* _SUPPLIED RECORDS_:
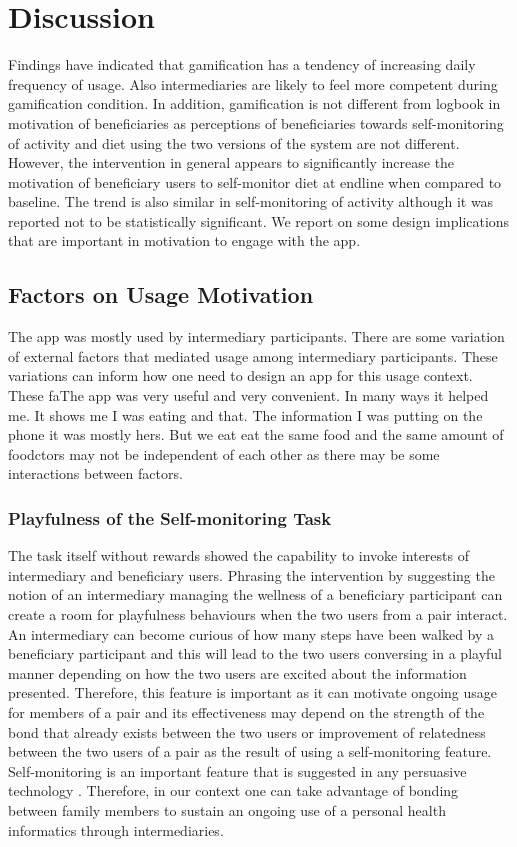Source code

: \documentclass{sig-alternate}
\begin{document}
\section{Discussion}
Findings have indicated that gamification has a tendency of increasing daily frequency of usage. Also intermediaries are likely to feel more competent during gamification condition. In addition, gamification is not different from logbook in motivation of beneficiaries as perceptions of beneficiaries towards self-monitoring of activity and diet using the two versions of the system are not different. However, the intervention in general appears to significantly increase the motivation of beneficiary users to self-monitor diet at endline when compared to baseline. The trend is also similar in self-monitoring of activity although it was reported not to be statistically significant. We report on some design implications that are important in motivation to engage with the app.
\subsection{Factors on Usage Motivation}
The app was mostly used by intermediary participants. There are some variation of external factors that mediated usage among intermediary participants. These variations can inform how one need to design an app for this usage context. These faThe app was very useful and very convenient. In many ways it helped me.  It shows me I was eating and that. The information I was putting on the phone it was mostly hers. But we eat eat the same food and the same amount of foodctors may not be independent of each other as there may be some interactions between factors.
\subsubsection*{\textbf{Playfulness  of the Self-monitoring Task}} 
The task itself without rewards showed the capability to invoke interests of intermediary and beneficiary users. Phrasing the intervention by suggesting the notion of an intermediary managing the wellness of a beneficiary participant can create a room for playfulness behaviours when the two users from a pair interact. An intermediary can become curious of how many steps have been walked by a beneficiary participant and this will lead to the two users conversing in a playful manner depending on how the two users are excited about the information presented. Therefore, this feature is important as it can motivate ongoing usage for members of a pair and its effectiveness may depend on the strength of the bond that already exists between the two users or improvement of relatedness between the two users of a pair as the result of using a self-monitoring feature. Self-monitoring is an important feature that is suggested in any persuasive technology \cite{Oinas-kukkonen:psd}. Therefore, in our context one can take advantage of bonding between family members to sustain an ongoing use of a personal health informatics through intermediaries.  
\end{document}
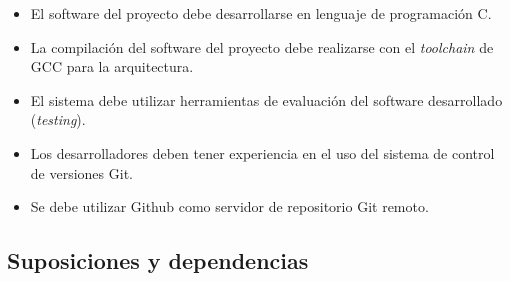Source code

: \documentclass[12pt,a4paper, twosite]{article}
\begin{document}








\begin{itemize}
  \item El software del proyecto debe desarrollarse en lenguaje de programación C.
  \item La compilación del software del proyecto debe realizarse con el \textit{toolchain}
  de GCC para la arquitectura.
  \item El sistema debe utilizar herramientas de evaluación del software desarrollado
  (\textit{testing}).
  \item Los desarrolladores deben tener experiencia en el uso del sistema de control de
  versiones Git.
  \item Se debe utilizar Github como servidor de repositorio Git remoto.
\end{itemize}

\subsection{Suposiciones y dependencias}
\label{sec:org0ae23fe}

\end{document}
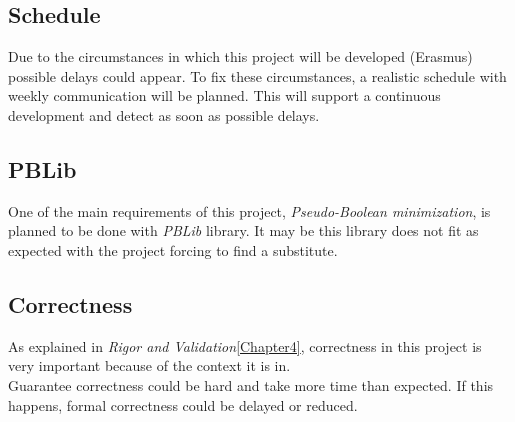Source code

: \subsection{Schedule}
Due to the circumstances in which this project will be developed (Erasmus) possible delays could appear. To fix these circumstances, a realistic schedule with weekly communication will be planned. This will support a continuous development and detect as soon as possible delays. 

\subsection{PBLib}
One of the main requirements of this project, \emph{Pseudo-Boolean minimization}, is planned to be done with \emph{PBLib} library. It may be this library does not fit as expected with the project forcing to find a substitute. 

\subsection{Correctness}
As explained in \emph{Rigor and Validation}\ref{Chapter4}, correctness in this project is very important because of the context it is in. \\
Guarantee correctness could be hard and take more time than expected. If this happens, formal correctness could be delayed or reduced. 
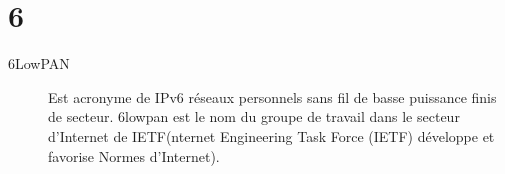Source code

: \section{6}

\begin{description}

\item [6LowPAN]
Est acronyme de IPv6 réseaux personnels sans fil de basse puissance finis de secteur. 6lowpan est le nom du groupe de travail dans le secteur d'Internet de IETF(nternet Engineering Task Force (IETF) développe et favorise Normes d'Internet).

\end{description}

* _TASK BRIEF_: In your copy, omit the pictures and restate every line of the data word for word.

* _ANSWER SECTION_:
Source code

: \documentclass{sig-alternate}
\begin{document}
\section{Discussion}
Findings have indicated that gamification has a tendency of increasing daily frequency of usage. Also intermediaries are likely to feel more competent during gamification condition. In addition, gamification is not different from logbook in motivation of beneficiaries as perceptions of beneficiaries towards self-monitoring of activity and diet using the two versions of the system are not different. However, the intervention in general appears to significantly increase the motivation of beneficiary users to self-monitor diet at endline when compared to baseline. The trend is also similar in self-monitoring of activity although it was reported not to be statistically significant. We report on some design implications that are important in motivation to engage with the app.
\subsection{Factors on Usage Motivation}
The app was mostly used by intermediary participants. There are some variation of external factors that mediated usage among intermediary participants. These variations can inform how one need to design an app for this usage context. These faThe app was very useful and very convenient. In many ways it helped me.  It shows me I was eating and that. The information I was putting on the phone it was mostly hers. But we eat eat the same food and the same amount of foodctors may not be independent of each other as there may be some interactions between factors.
\subsubsection*{\textbf{Playfulness  of the Self-monitoring Task}} 
The task itself without rewards showed the capability to invoke interests of intermediary and beneficiary users. Phrasing the intervention by suggesting the notion of an intermediary managing the wellness of a beneficiary participant can create a room for playfulness behaviours when the two users from a pair interact. An intermediary can become curious of how many steps have been walked by a beneficiary participant and this will lead to the two users conversing in a playful manner depending on how the two users are excited about the information presented. Therefore, this feature is important as it can motivate ongoing usage for members of a pair and its effectiveness may depend on the strength of the bond that already exists between the two users or improvement of relatedness between the two users of a pair as the result of using a self-monitoring feature. Self-monitoring is an important feature that is suggested in any persuasive technology \cite{Oinas-kukkonen:psd}. Therefore, in our context one can take advantage of bonding between family members to sustain an ongoing use of a personal health informatics through intermediaries.  
\end{document}
Source code

: \documentclass[12pt,a4paper, twosite]{article}
\begin{document}








\begin{itemize}
  \item El software del proyecto debe desarrollarse en lenguaje de programación C.
  \item La compilación del software del proyecto debe realizarse con el \textit{toolchain}
  de GCC para la arquitectura.
  \item El sistema debe utilizar herramientas de evaluación del software desarrollado
  (\textit{testing}).
  \item Los desarrolladores deben tener experiencia en el uso del sistema de control de
  versiones Git.
  \item Se debe utilizar Github como servidor de repositorio Git remoto.
\end{itemize}

\subsection{Suposiciones y dependencias}
\label{sec:org0ae23fe}

\end{document}
Source code

: \subsection{Schedule}
Due to the circumstances in which this project will be developed (Erasmus) possible delays could appear. To fix these circumstances, a realistic schedule with weekly communication will be planned. This will support a continuous development and detect as soon as possible delays. 

\subsection{PBLib}
One of the main requirements of this project, \emph{Pseudo-Boolean minimization}, is planned to be done with \emph{PBLib} library. It may be this library does not fit as expected with the project forcing to find a substitute. 

\subsection{Correctness}
As explained in \emph{Rigor and Validation}\ref{Chapter4}, correctness in this project is very important because of the context it is in. \\
Guarantee correctness could be hard and take more time than expected. If this happens, formal correctness could be delayed or reduced. 
Source code

: \section{6}

\begin{description}

\item [6LowPAN]
Est acronyme de IPv6 réseaux personnels sans fil de basse puissance finis de secteur. 6lowpan est le nom du groupe de travail dans le secteur d'Internet de IETF(nternet Engineering Task Force (IETF) développe et favorise Normes d'Internet).

\end{description}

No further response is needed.